**Exercise directions**: A verbatim copy of the full data, with no pictures, is the expected answer.

____

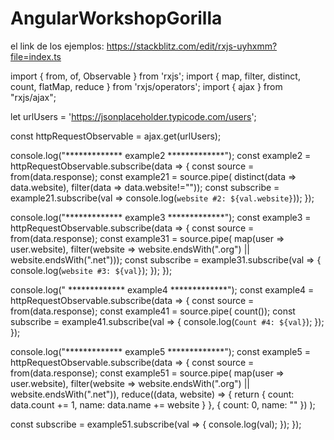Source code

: # AngularWorkshopGorilla


el link de los ejemplos: https://stackblitz.com/edit/rxjs-uyhxmm?file=index.ts




import { from, of, Observable } from 'rxjs'; 
import { map, filter, distinct, count, flatMap, reduce } from 'rxjs/operators';
import { ajax } from "rxjs/ajax";

let urlUsers = 'https://jsonplaceholder.typicode.com/users';

const httpRequestObservable = ajax.get(urlUsers);

console.log("************* example2 *************");
const example2 = httpRequestObservable.subscribe(data => {
  const source = from(data.response);
  const example21 = source.pipe( distinct(data => data.website),
      filter(data => data.website!=""));
  const subscribe = example21.subscribe(val => console.log(`website #2: ${val.website}`));
});

console.log("************* example3 *************");
const example3 = httpRequestObservable.subscribe(data => {
  const source = from(data.response);
  const example31 = source.pipe( map(user => user.website),
      filter(website => website.endsWith(".org") || website.endsWith(".net")));
  const subscribe = example31.subscribe(val => {
    console.log(`website #3: ${val}`);
  });
});

console.log(" ************* example4 *************");
const example4 = httpRequestObservable.subscribe(data => {
  const source = from(data.response);
  const example41 = source.pipe( count());
  const subscribe = example41.subscribe(val => {
    console.log(`Count #4: ${val}`);
  });
});

console.log("************* example5 *************");
const example5 = httpRequestObservable.subscribe(data => {
  const source = from(data.response);
  const example51 = source.pipe( map(user => user.website),
    filter(website => website.endsWith(".org") || website.endsWith(".net")),
    reduce((data, website) => {
      return {
        count: data.count += 1,
        name: data.name += website
      }
    }, {
      count: 0,
      name: ""
    })
  );

  const subscribe = example51.subscribe(val => {
    console.log(val);
  });
});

____

**Solution to the exercise**:
Source code

: # AngularWorkshopGorilla


el link de los ejemplos: https://stackblitz.com/edit/rxjs-uyhxmm?file=index.ts




import { from, of, Observable } from 'rxjs'; 
import { map, filter, distinct, count, flatMap, reduce } from 'rxjs/operators';
import { ajax } from "rxjs/ajax";

let urlUsers = 'https://jsonplaceholder.typicode.com/users';

const httpRequestObservable = ajax.get(urlUsers);

console.log("************* example2 *************");
const example2 = httpRequestObservable.subscribe(data => {
  const source = from(data.response);
  const example21 = source.pipe( distinct(data => data.website),
      filter(data => data.website!=""));
  const subscribe = example21.subscribe(val => console.log(`website #2: ${val.website}`));
});

console.log("************* example3 *************");
const example3 = httpRequestObservable.subscribe(data => {
  const source = from(data.response);
  const example31 = source.pipe( map(user => user.website),
      filter(website => website.endsWith(".org") || website.endsWith(".net")));
  const subscribe = example31.subscribe(val => {
    console.log(`website #3: ${val}`);
  });
});

console.log(" ************* example4 *************");
const example4 = httpRequestObservable.subscribe(data => {
  const source = from(data.response);
  const example41 = source.pipe( count());
  const subscribe = example41.subscribe(val => {
    console.log(`Count #4: ${val}`);
  });
});

console.log("************* example5 *************");
const example5 = httpRequestObservable.subscribe(data => {
  const source = from(data.response);
  const example51 = source.pipe( map(user => user.website),
    filter(website => website.endsWith(".org") || website.endsWith(".net")),
    reduce((data, website) => {
      return {
        count: data.count += 1,
        name: data.name += website
      }
    }, {
      count: 0,
      name: ""
    })
  );

  const subscribe = example51.subscribe(val => {
    console.log(val);
  });
});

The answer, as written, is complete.